Start of Data extracts

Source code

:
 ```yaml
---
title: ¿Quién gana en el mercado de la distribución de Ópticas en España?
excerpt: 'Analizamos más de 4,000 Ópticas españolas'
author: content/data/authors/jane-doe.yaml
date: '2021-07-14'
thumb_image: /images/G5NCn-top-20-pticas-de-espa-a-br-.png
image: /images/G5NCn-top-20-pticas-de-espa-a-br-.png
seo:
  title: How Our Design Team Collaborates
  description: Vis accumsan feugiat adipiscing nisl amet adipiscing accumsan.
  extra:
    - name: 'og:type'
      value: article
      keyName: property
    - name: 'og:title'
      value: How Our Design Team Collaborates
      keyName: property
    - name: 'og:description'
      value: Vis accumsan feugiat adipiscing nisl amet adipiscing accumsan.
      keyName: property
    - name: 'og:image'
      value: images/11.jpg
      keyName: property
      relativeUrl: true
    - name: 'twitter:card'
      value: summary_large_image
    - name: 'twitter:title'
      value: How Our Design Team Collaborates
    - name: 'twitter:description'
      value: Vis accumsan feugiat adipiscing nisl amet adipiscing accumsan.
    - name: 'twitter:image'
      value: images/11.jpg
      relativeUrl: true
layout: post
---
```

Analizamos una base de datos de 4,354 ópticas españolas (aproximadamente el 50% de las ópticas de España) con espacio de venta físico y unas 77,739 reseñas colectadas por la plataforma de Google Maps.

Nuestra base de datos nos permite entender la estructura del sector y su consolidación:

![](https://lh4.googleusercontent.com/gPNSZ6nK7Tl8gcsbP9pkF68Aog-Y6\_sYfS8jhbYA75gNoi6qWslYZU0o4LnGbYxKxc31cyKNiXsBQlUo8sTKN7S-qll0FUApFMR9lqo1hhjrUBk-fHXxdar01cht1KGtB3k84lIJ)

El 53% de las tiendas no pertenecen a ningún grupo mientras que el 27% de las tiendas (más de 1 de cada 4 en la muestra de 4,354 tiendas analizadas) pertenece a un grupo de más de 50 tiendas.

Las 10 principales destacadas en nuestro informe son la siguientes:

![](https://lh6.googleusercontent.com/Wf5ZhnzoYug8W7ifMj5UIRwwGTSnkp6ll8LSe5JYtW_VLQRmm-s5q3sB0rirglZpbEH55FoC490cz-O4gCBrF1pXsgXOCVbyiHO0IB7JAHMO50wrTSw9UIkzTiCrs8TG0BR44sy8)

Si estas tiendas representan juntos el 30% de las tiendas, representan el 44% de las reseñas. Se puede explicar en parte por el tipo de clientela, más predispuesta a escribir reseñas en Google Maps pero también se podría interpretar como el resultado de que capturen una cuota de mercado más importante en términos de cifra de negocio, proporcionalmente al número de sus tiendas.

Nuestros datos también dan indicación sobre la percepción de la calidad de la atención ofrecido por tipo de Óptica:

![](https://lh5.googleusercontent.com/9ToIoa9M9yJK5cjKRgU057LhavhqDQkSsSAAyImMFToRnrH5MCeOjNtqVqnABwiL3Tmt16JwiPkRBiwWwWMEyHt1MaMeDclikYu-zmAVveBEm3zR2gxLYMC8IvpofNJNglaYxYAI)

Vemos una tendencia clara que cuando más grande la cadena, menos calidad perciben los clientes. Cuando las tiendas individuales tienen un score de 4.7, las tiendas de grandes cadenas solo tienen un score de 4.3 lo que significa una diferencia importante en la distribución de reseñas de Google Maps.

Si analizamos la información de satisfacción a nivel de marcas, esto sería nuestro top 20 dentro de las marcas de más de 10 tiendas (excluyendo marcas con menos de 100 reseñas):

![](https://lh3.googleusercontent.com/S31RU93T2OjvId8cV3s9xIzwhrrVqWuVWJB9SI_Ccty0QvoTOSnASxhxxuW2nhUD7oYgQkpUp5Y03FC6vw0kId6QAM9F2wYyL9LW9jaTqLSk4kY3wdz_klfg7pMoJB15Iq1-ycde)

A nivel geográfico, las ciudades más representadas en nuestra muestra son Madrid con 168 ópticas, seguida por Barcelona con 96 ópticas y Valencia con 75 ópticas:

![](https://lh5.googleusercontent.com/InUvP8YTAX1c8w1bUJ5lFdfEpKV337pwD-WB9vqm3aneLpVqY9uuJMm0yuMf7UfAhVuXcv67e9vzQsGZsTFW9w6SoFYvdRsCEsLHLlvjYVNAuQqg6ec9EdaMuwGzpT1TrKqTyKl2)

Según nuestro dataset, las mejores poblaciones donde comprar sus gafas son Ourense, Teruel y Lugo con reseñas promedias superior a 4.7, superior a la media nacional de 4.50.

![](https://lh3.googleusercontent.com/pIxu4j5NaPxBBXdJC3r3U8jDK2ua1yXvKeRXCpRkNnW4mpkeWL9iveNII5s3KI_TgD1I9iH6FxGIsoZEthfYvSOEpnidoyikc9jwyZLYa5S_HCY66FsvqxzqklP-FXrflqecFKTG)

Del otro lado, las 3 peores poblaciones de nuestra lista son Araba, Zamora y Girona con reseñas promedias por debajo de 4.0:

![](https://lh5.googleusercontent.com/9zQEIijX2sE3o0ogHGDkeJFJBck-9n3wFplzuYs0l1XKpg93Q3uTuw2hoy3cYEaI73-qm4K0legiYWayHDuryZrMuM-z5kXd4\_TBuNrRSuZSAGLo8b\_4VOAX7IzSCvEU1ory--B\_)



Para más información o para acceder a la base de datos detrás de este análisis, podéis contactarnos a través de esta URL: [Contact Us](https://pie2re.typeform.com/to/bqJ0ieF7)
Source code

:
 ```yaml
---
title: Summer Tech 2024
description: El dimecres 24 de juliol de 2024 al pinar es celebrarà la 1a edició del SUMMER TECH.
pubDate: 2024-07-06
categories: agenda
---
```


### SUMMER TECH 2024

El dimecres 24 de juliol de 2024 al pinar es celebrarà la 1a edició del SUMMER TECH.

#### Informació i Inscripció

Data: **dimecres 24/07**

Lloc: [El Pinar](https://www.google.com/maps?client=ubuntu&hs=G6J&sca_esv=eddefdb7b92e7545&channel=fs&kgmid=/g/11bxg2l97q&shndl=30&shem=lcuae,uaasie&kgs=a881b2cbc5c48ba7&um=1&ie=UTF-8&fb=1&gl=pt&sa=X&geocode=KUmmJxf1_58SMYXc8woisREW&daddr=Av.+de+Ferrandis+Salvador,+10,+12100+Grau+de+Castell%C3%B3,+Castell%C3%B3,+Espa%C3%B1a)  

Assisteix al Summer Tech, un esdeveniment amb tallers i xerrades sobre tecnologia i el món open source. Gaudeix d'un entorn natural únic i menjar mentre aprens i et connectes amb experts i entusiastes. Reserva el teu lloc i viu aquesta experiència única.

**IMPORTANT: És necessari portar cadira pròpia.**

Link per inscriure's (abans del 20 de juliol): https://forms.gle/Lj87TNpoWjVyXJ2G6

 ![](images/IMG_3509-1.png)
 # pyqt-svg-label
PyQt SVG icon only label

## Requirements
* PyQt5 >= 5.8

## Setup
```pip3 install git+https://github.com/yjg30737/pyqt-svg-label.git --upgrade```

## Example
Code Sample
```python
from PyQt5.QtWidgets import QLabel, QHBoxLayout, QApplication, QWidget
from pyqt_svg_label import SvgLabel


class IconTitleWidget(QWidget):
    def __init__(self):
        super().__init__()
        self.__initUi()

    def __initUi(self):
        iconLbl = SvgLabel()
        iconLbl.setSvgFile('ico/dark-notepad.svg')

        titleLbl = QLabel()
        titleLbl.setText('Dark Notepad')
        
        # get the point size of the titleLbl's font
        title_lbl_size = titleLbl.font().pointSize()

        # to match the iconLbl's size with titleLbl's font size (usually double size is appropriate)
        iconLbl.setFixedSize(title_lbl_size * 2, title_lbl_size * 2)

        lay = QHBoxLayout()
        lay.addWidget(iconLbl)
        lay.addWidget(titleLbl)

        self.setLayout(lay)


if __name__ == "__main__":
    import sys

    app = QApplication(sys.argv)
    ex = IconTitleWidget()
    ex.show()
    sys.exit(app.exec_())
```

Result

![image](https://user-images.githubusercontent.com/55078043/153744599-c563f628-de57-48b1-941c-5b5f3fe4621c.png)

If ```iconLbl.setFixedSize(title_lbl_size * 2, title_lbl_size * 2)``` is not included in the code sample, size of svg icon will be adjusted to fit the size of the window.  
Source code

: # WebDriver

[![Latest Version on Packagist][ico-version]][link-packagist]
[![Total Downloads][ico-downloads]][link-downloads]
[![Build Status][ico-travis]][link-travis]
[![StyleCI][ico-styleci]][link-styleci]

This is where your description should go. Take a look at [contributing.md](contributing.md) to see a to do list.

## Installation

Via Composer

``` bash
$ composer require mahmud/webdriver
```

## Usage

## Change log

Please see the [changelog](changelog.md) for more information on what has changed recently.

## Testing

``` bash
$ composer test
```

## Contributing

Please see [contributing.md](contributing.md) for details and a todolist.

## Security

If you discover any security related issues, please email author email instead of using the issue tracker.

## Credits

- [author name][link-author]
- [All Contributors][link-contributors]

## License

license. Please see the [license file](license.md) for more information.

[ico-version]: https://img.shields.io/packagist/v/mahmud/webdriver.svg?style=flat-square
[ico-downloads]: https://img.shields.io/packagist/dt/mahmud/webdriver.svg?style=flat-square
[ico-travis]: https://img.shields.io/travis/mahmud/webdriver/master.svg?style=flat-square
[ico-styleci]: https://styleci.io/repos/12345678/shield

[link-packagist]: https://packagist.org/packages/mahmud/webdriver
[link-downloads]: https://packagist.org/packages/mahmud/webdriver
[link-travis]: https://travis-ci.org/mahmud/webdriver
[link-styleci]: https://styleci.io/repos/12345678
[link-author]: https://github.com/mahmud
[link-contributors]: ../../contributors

End of Data extracts

◆ Problem ◆
Every line with the string "font" in the material should be returned.

◆ Output for this task ◆
        # get the point size of the titleLbl's font
        title_lbl_size = titleLbl.font().pointSize()
        # to match the iconLbl's size with titleLbl's font size (usually double size is appropriate)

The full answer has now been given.